LCA: Local Classifier Alignment for Continual Learning¶

Conference: ICLR 2026 arXiv: 2603.09888 Code: GitHub Area: Continual Learning Keywords: Class-Incremental Learning, Classifier Alignment, Model Merging, Robustness, Pre-trained Models

TL;DR¶

This paper proposes Local Classifier Alignment (LCA), a loss function that simultaneously minimizes classification loss and loss sensitivity within local regions of class prototype Gaussian distributions. LCA addresses the classifier mismatch problem arising from incremental backbone merging in continual learning. Combined with an Incremental Merging (IM) strategy for PEFT modules, the method achieves an overall average accuracy of 85.6% across 7 benchmark datasets, substantially outperforming prior state-of-the-art methods.

Background & Motivation¶

Background: Pre-trained model (PTM)-based class-incremental learning (CIL) represents the dominant paradigm in continual learning. PTMs provide powerful feature extraction capabilities that require only lightweight fine-tuning to adapt to new tasks; however, naive sequential fine-tuning still leads to catastrophic forgetting.

Limitations of Prior Work: (1) Fine-tuning only on the first task (e.g., APER) causes rapid performance degradation as the number of tasks grows and distribution shift accumulates; (2) per-task fine-tuning with backbone merging (e.g., EASE, MOS) yields strong aggregate performance but introduces a mismatch between the frozen task-specific classifiers and the merged backbone.

Key Challenge: After multi-task merging, the backbone parameters shift, causing previously frozen task-specific classifiers to become misaligned with the new feature space, resulting in severe degradation of performance on old tasks. Since historical data cannot be revisited, directly retraining the classifiers is infeasible.

Key Insight: The paper generates synthetic samples using Gaussian class prototypes and re-aligns all classifier heads on these synthetic samples. The key innovation is to not only minimize classification loss, but also regularize the sensitivity of the loss to input perturbations, thereby achieving local robustness and better generalization.

Related Work & Insights from Model Merging: Works such as Task Arithmetic and TIES-Merge demonstrate that independently trained task-specific models can be combined via parameter merging to form a stronger unified model. This paper incorporates that insight into CIL by merging only the PEFT (LoRA) parameters, incurring minimal storage overhead.
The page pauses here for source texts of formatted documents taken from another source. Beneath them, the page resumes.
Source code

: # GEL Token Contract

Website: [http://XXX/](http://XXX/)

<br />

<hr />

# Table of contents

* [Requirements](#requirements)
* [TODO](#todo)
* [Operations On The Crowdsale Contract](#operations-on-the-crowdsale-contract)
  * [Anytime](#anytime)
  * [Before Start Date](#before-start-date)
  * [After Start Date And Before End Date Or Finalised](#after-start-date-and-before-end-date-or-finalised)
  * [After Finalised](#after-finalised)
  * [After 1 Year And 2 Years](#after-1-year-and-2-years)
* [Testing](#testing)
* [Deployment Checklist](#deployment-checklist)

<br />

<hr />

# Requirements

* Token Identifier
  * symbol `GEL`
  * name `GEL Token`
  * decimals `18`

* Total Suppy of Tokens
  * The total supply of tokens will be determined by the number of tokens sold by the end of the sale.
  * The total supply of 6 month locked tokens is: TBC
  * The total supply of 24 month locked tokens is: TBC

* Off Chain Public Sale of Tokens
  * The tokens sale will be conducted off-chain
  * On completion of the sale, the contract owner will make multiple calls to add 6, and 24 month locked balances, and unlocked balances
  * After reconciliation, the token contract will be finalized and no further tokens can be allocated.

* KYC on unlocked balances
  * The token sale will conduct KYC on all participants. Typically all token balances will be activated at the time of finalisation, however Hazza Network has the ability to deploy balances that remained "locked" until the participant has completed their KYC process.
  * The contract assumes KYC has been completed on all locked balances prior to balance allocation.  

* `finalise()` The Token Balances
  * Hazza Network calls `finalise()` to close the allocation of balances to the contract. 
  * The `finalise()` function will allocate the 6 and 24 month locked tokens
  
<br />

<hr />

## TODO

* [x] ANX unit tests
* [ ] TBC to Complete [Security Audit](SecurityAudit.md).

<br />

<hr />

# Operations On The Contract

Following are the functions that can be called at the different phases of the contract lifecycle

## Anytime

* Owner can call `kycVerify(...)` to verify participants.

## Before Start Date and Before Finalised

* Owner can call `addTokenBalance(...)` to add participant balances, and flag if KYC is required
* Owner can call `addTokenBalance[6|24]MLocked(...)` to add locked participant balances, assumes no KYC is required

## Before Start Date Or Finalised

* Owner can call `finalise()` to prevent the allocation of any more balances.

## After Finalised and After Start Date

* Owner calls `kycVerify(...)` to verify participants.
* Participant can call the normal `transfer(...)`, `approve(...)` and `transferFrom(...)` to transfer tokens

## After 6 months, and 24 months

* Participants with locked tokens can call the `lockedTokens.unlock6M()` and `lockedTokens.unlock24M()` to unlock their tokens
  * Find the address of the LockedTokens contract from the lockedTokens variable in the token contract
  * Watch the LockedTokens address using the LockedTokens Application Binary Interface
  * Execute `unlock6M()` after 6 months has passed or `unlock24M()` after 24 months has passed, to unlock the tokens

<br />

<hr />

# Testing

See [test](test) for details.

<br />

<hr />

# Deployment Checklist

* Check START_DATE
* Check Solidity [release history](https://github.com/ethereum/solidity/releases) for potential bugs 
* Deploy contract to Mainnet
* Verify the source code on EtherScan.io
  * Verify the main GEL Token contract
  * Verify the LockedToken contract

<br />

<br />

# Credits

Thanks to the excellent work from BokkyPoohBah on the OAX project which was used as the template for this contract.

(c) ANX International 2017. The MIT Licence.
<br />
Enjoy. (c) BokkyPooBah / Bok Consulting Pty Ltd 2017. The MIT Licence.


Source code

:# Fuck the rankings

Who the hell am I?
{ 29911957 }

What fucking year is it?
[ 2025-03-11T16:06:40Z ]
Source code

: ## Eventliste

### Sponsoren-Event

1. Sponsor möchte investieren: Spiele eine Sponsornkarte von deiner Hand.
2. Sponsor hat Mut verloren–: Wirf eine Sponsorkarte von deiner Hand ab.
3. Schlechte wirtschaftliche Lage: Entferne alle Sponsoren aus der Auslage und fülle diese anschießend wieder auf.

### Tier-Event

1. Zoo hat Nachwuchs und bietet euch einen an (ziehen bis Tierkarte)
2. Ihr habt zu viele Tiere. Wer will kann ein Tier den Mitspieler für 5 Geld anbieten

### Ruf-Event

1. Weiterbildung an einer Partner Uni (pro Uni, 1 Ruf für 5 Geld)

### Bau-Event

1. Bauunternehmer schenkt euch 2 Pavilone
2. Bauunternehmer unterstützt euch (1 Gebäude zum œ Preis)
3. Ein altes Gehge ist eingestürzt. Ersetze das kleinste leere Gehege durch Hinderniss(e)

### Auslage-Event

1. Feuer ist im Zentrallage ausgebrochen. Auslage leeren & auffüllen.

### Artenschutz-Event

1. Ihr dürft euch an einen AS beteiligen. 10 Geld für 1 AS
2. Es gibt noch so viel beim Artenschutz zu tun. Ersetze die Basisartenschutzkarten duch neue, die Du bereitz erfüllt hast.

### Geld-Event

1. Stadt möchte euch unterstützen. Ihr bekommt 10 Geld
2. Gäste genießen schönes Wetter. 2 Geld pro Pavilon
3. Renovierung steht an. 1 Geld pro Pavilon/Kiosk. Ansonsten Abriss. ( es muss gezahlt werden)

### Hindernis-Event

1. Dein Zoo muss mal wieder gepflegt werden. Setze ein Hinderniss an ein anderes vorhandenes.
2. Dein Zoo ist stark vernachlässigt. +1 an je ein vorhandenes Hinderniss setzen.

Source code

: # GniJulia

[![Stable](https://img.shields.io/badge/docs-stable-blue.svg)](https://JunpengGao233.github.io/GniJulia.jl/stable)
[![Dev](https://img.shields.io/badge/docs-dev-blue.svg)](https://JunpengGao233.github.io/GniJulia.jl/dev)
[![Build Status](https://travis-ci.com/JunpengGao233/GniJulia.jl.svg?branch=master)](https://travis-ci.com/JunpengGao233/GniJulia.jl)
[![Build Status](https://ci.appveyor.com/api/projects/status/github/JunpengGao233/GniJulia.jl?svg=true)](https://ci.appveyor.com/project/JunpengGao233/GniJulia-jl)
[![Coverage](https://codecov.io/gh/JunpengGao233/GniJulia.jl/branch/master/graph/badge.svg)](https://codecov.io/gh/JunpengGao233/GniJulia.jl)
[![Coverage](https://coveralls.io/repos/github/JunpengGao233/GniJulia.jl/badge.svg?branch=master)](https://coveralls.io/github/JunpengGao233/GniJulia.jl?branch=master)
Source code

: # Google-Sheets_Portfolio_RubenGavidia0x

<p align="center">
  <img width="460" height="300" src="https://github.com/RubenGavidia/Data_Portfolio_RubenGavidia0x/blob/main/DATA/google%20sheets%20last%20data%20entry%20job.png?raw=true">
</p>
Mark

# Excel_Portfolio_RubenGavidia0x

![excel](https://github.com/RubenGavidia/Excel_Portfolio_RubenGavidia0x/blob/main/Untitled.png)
Theoretical Gap: Existing CIL methods lack theoretical analysis to guide classifier alignment. This paper provides a decomposition theorem for test error, decomposing CIL performance into three controllable components: feature distribution shift, class loss, and robustness.

Method¶

Key Design 1: Incremental Merging (IM)¶

Function: Fine-tunes PEFT modules per task and then merges task vectors element-wise into a unified backbone.

Mechanism: Each new task initializes training from the previous merged result, maintaining proximity in parameter space. After training, the task vector \(\tau_{\text{curr}} = \theta_{\text{peft}_i} - \theta_{\text{peft}_0}\) is computed and compared element-wise with the accumulated vector \(\tau\), retaining the entry with larger absolute value:

\[ \tau^{(k)} \leftarrow \begin{cases} \tau_{\text{curr}}^{(k)} & \text{if } |\tau_{\text{curr}}^{(k)}| \geq |\tau^{(k)}| \\ \tau^{(k)} & \text{otherwise} \end{cases} \]

The final merged result is \(\theta_{\text{merged}} = \theta_{\text{peft}_0} + \alpha \cdot \tau\).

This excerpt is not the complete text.